- [What is expected]: Copy each line of the listing that includes "Hidden".

- [Provided data]:
* * * * * * * * *
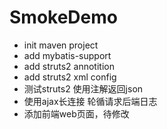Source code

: # SmokeDemo 

- init maven project
- add mybatis-support
- add struts2 annotition
- add struts2 xml config
- 测试struts2 使用注解返回json
- 使用ajax长连接 轮循请求后端日志
- 添加前端web页面，待修改
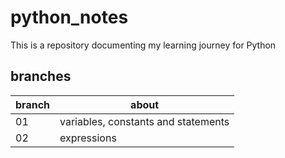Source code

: # python_notes

This is a repository documenting my learning journey for Python

## branches
branch  | about
------------- | -------------
01  | variables, constants and statements
02  | expressions
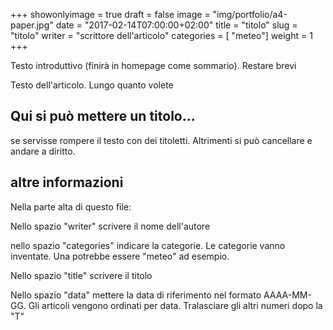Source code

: +++
showonlyimage = true
draft = false
image = "img/portfolio/a4-paper.jpg"
date = "2017-02-14T07:00:00+02:00"
title = "titolo"
slug = "titolo"
writer = "scrittore dell'articolo"
categories = [ "meteo"]
weight = 1
+++

Testo introduttivo (finirà in homepage come sommario). Restare brevi
<!--more-->

Testo dell'articolo. Lungo quanto volete

## Qui si può mettere un titolo...

se servisse rompere il testo con dei titoletti. Altrimenti si può cancellare e andare a diritto.

## altre informazioni

Nella parte alta di questo file:

Nello spazio "writer" scrivere il nome dell'autore

nello spazio "categories" indicare la categorie. Le categorie vanno inventate. Una potrebbe essere "meteo" ad esempio.

Nello spazio "title" scrivere il titolo

Nello spazio "data" mettere la data di riferimento nel formato AAAA-MM-GG. Gli articoli vengono ordinati per data. Tralasciare gli altri numeri dopo la "T"
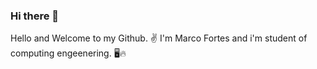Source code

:### Hi there 👋
Hello and Welcome to my Github. ✌️ 
I'm Marco Fortes and i'm student of computing engeenering. 🖥️🔥

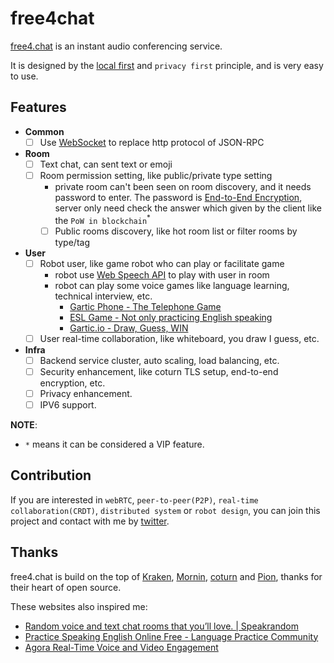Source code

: # free4chat

[free4.chat](https://free4.chat/) is an instant audio conferencing service.

It is designed by the [local first](https://www.inkandswitch.com/local-first/) and `privacy first` principle, and is very easy to use.

## Features

- **Common**
  - [ ] Use [WebSocket](https://developer.mozilla.org/en-US/docs/Web/API/WebSocket) to replace http protocol of JSON-RPC
- **Room**
  - [ ] Text chat, can sent text or emoji
  - [ ] Room permission setting, like public/private type setting
    - private room can't been seen on room discovery, and it needs password to enter. The password is [End-to-End Encryption](https://blog.excalidraw.com/end-to-end-encryption/), server only need check the answer which given by the client like the `PoW in blockchain`<sup>*</sup>
    - [ ] Public rooms discovery, like hot room list or filter rooms by type/tag
- **User**
  - [ ] Robot user, like game robot who can play or facilitate game
    - robot use [Web Speech API](https://developer.mozilla.org/en-US/docs/Web/API/Web_Speech_API) to play with user in room
    - robot can play some voice games like language learning, technical interview, etc.
      - [Gartic Phone - The Telephone Game](https://garticphone.com/lobby)
      - [ESL Game - Not only practicing English speaking](https://esl.bmpi.dev/)
      - [Gartic.io - Draw, Guess, WIN](https://gartic.io/)
  - [ ] User real-time collaboration, like whiteboard, you draw I guess, etc.
- **Infra**
  - [ ] Backend service cluster, auto scaling, load balancing, etc.
  - [ ] Security enhancement, like coturn TLS setup, end-to-end encryption, etc.
  - [ ] Privacy enhancement.
  - [ ] IPV6 support.

__NOTE__: 
- `*` means it can be considered a VIP feature.

## Contribution

If you are interested in `webRTC`, `peer-to-peer(P2P)`, `real-time collaboration(CRDT)`, `distributed system` or `robot design`, you can join this project and contact with me by [twitter](https://twitter.com/madawei2699).

## Thanks

free4.chat is build on the top of [Kraken](https://github.com/bmpi-dev/kraken), [Mornin](https://github.com/lyricat/mornin.fm), [coturn](https://github.com/coturn/coturn) and [Pion](https://github.com/pion), thanks for their heart of open source.

These websites also inspired me:

- [Random voice and text chat rooms that you’ll love. | Speakrandom](https://www.speakrandom.com/)
- [Practice Speaking English Online Free - Language Practice Community](https://www.free4talk.com/)
- [Agora Real-Time Voice and Video Engagement](https://www.agora.io/en/)
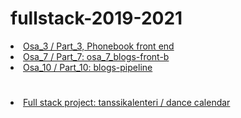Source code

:# fullstack-2019-2021

<li><a href="https://github.com/lasse1900/fs-osa_3_puhelinluettelo">Osa_3 / Part_3, Phonebook front end</a></li>

<li><a href="https://github.com/lasse1900/fullstack-2019-c/tree/master/osa_7_blogs-front-b">Osa_7 / Part_7: osa_7_blogs-front-b </li>

<li><a href="https://github.com/lasse1900/blogs-pipeline">Osa_10 / Part_10: blogs-pipeline</li>


# 
<li><a href="https://github.com/lasse1900/tanssikalenteri">Full stack project: tanssikalenteri / dance calendar</li>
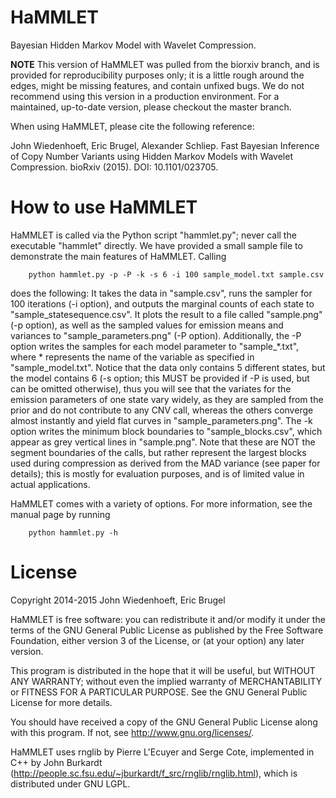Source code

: HaMMLET
========

Bayesian Hidden Markov Model with Wavelet Compression.

**NOTE** This version of HaMMLET was pulled from the biorxiv branch, and is provided for reproducibility purposes only; it is a little rough around the edges, might be missing features, and contain unfixed bugs. We do not recommend using this version in a production environment. For a maintained, up-to-date version, please checkout the master branch.
 
When using HaMMLET, please cite the following reference:

John Wiedenhoeft, Eric Brugel, Alexander Schliep. Fast Bayesian Inference of Copy Number Variants using Hidden Markov Models with Wavelet Compression. bioRxiv (2015). DOI: 10.1101/023705.


How to use HaMMLET
=======

HaMMLET is called via the Python script "hammlet.py"; never call the executable "hammlet" directly. We have provided a small sample file to demonstrate the main features of HaMMLET. Calling
	
        python hammlet.py -p -P -k -s 6 -i 100 sample_model.txt sample.csv

does the following: It takes the data in "sample.csv", runs the sampler for 100 iterations (-i option), and outputs the marginal counts of each state to "sample_statesequence.csv". It plots the result to a file called "sample.png" (-p option), as well as the sampled values for emission means and variances to "sample_parameters.png" (-P option). Additionally, the -P option writes the samples for each model parameter to "sample_*.txt", where * represents the name of the variable as specified in "sample_model.txt". Notice that the data only contains 5 different states, but the model contains 6 (-s option; this MUST be provided if -P is used, but can be omitted otherwise), thus you will see that the variates for the emission parameters of one state vary widely, as they are sampled from the prior and do not contribute to any CNV call, whereas the others converge almost instantly and yield flat curves in "sample_parameters.png". The -k option writes the minimum block boundaries to "sample_blocks.csv", which 
appear as grey vertical lines in "sample.png". Note that these are NOT the segment boundaries of the calls, but rather represent the largest blocks used during compression as derived from the MAD variance (see paper for details); this is mostly for evaluation purposes, and is of limited value in actual applications.

HaMMLET comes with a variety of options. For more information, see the manual page by running

        python hammlet.py -h
	



License
=======

Copyright 2014-2015 John Wiedenhoeft, Eric Brugel

HaMMLET is free software: you can redistribute it and/or modify it under the terms of the GNU General Public License as published by the Free Software Foundation, either version 3 of the License, or (at your option) any later version.

This program is distributed in the hope that it will be useful, but WITHOUT ANY WARRANTY; without even the implied warranty of MERCHANTABILITY or FITNESS FOR A PARTICULAR PURPOSE.  See the GNU General Public License for more details.

You should have received a copy of the GNU General Public License along with this program.  If not, see <http://www.gnu.org/licenses/>.


HaMMLET uses rnglib by Pierre L'Ecuyer and Serge Cote, implemented in C++ by John Burkardt (http://people.sc.fsu.edu/~jburkardt/f_src/rnglib/rnglib.html), which is distributed under GNU LGPL.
* * * * * * * * *
- [Result of this task]:
Bayesian Hidden Markov Model with Wavelet Compression.
John Wiedenhoeft, Eric Brugel, Alexander Schliep. Fast Bayesian Inference of Copy Number Variants using Hidden Markov Models with Wavelet Compression. bioRxiv (2015). DOI: 10.1101/023705.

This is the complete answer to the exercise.